Each model must have an engine instance, used when creating the table in ClickHouse.
The following engines are supported by the ORM:
TinyLog
, Log
and Memory
engines do not require any parameters:
engine = TinyLog()
engine = Log()
engine = Memory()
To define a MergeTree
engine, supply the date column
name and the names (or expressions) for the key columns:
engine = MergeTree('EventDate', ('CounterID', 'EventDate'))
You may also provide a sampling expression:
engine = MergeTree('EventDate', ('CounterID', 'EventDate'), sampling_expr=F.intHash32(UserID))
A CollapsingMergeTree
engine is defined in a similar
manner, but requires also a sign column:
engine = CollapsingMergeTree('EventDate', ('CounterID', 'EventDate'), 'Sign')
For a SummingMergeTree
you can optionally specify the
summing columns:
engine = SummingMergeTree('EventDate', ('OrderID', 'EventDate', 'BannerID'),
summing_cols=('Shows', 'Clicks', 'Cost'))
For a ReplacingMergeTree
you can optionally specify the
version column:
engine = ReplacingMergeTree('EventDate', ('OrderID', 'EventDate', 'BannerID'), ver_col='Version')
ClickHouse supports custom partitioning expressions since version 1.1.54310
You can use custom partitioning with any MergeTree
family engine. To set custom partitioning:
date_col
(first) constructor
parameter, pass a tuple of field names or expressions in the
order_by
(second) constructor parameter.partition_key
parameter. It should be a tuple of
expressions, by which partitions are built.Standard monthly partitioning by date column can be specified using
the toYYYYMM(date)
function.
Example:
engine = ReplacingMergeTree(order_by=('OrderID', 'EventDate', 'BannerID'), ver_col='Version',
partition_key=(F.toYYYYMM(EventDate), 'BannerID'))

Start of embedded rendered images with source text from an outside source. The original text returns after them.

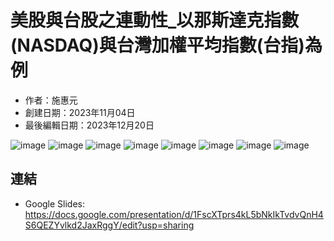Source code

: # 美股與台股之連動性_以那斯達克指數(NASDAQ)與台灣加權平均指數(台指)為例
- 作者：施惠元
- 創建日期：2023年11月04日
- 最後編輯日期：2023年12月20日
   
![image](https://github.com/annas9160521/2023-Fall-Stat/blob/main/10%20%E6%96%BD%E6%83%A0%E5%85%83/001.png)
![image](https://github.com/annas9160521/2023-Fall-Stat/blob/main/10%20%E6%96%BD%E6%83%A0%E5%85%83/002.png)
![image](https://github.com/annas9160521/2023-Fall-Stat/blob/main/10%20%E6%96%BD%E6%83%A0%E5%85%83/003.png)
![image](https://github.com/annas9160521/2023-Fall-Stat/blob/main/10%20%E6%96%BD%E6%83%A0%E5%85%83/004.png)
![image](https://github.com/annas9160521/2023-Fall-Stat/blob/main/10%20%E6%96%BD%E6%83%A0%E5%85%83/005.png)
![image](https://github.com/annas9160521/2023-Fall-Stat/blob/main/10%20%E6%96%BD%E6%83%A0%E5%85%83/006.png)
![image](https://github.com/annas9160521/2023-Fall-Stat/blob/main/10%20%E6%96%BD%E6%83%A0%E5%85%83/007.png)
![image](https://github.com/annas9160521/2023-Fall-Stat/blob/main/10%20%E6%96%BD%E6%83%A0%E5%85%83/008.png)
## 連結
* Google Slides: https://docs.google.com/presentation/d/1FscXTprs4kL5bNkIkTvdvQnH4S6QEZYvlkd2JaxRggY/edit?usp=sharing

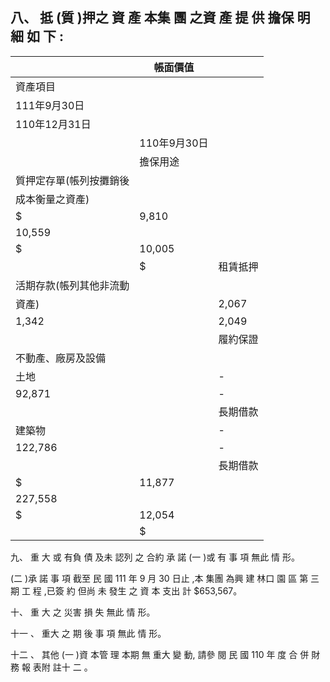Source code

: 
## 八、 抵 (質 )押之 資 產 本集 團 之資 產 提 供 擔保 明 細 如 下 :

|                         | 帳面價值     |          |
|-------------------------|--------------|----------|
| 資產項目                |              |          |
| 111年9月30日            |              |          |
| 110年12月31日           |              |          |
|                         | 110年9月30日 |          |
|                         | 擔保用途     |          |
| 質押定存單(帳列按攤銷後 |              |          |
| 成本衡量之資產)         |              |          |
| $                       | 9,810        |          |
| 10,559                  |              |          |
| $                       | 10,005       |          |
|                         | $            | 租賃抵押 |
| 活期存款(帳列其他非流動 |              |          |
| 資產)                   |              | 2,067    |
| 1,342                   |              | 2,049    |
|                         |              | 履約保證 |
| 不動產、廠房及設備      |              |          |
| 土地                    |              | -        |
| 92,871                  |              | -        |
|                         |              | 長期借款 |
| 建築物                  |              | -        |
| 122,786                 |              | -        |
|                         |              | 長期借款 |
| $                       | 11,877       |          |
| 227,558                 |              |          |
| $                       | 12,054       |          |
|                         | $            |          |

九、 重 大 或 有負 債 及未 認列 之 合約 承 諾 
(一 )或 有 事 項 無此 情 形。 

(二 )承 諾 事 項 截至 民 國 111 年 9 月 30 日止 ,本 集團 為興 建 林口 園 區 第 三期 工 程 ,已簽 約 但尚 未 發生 之 資 本 支出 計 $653,567。 

十、 重 大 之 災害 損 失 無此 情 形。 

十一 、 重大 之 期 後 事 項 無此 情 形。 

十二 、 其他 
(一 )資 本管 理 本期 無 重大 變 動, 請參 閱 民 國 110 年 度 合 併 財務 報 表附 註十 二 。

ClickHouse supports custom primary key expressions since version 1.1.54310
You can use custom primary key with any MergeTree
family
engine. To set custom partitioning add primary_key
parameter. It should be a tuple of expressions, by which partitions are
built.
By default primary key is equal to order_by expression
Example:
engine = ReplacingMergeTree(order_by=('OrderID', 'EventDate', 'BannerID'), ver_col='Version',
partition_key=(F.toYYYYMM(EventDate), 'BannerID'), primary_key=('OrderID',))
Any of the above engines can be converted to a replicated engine
(e.g. ReplicatedMergeTree
) by adding two parameters,
replica_table_path
and replica_name
:
engine = MergeTree('EventDate', ('CounterID', 'EventDate'),
replica_table_path='/clickhouse/tables/{layer}-{shard}/hits',
replica_name='{replica}')
A Buffer
engine is only used in conjunction with a
BufferModel
. The model should be a subclass of both
BufferModel
and the main model. The main model is also
passed to the engine:
class PersonBuffer(BufferModel, Person):
engine = Buffer(Person)
Additional buffer parameters can optionally be specified:
engine = Buffer(Person, num_layers=16, min_time=10,
max_time=100, min_rows=10000, max_rows=1000000,
min_bytes=10000000, max_bytes=100000000)
Then you can insert objects into Buffer model and they will be handled by ClickHouse properly:
db.create_table(PersonBuffer)
suzy = PersonBuffer(first_name='Suzy', last_name='Jones')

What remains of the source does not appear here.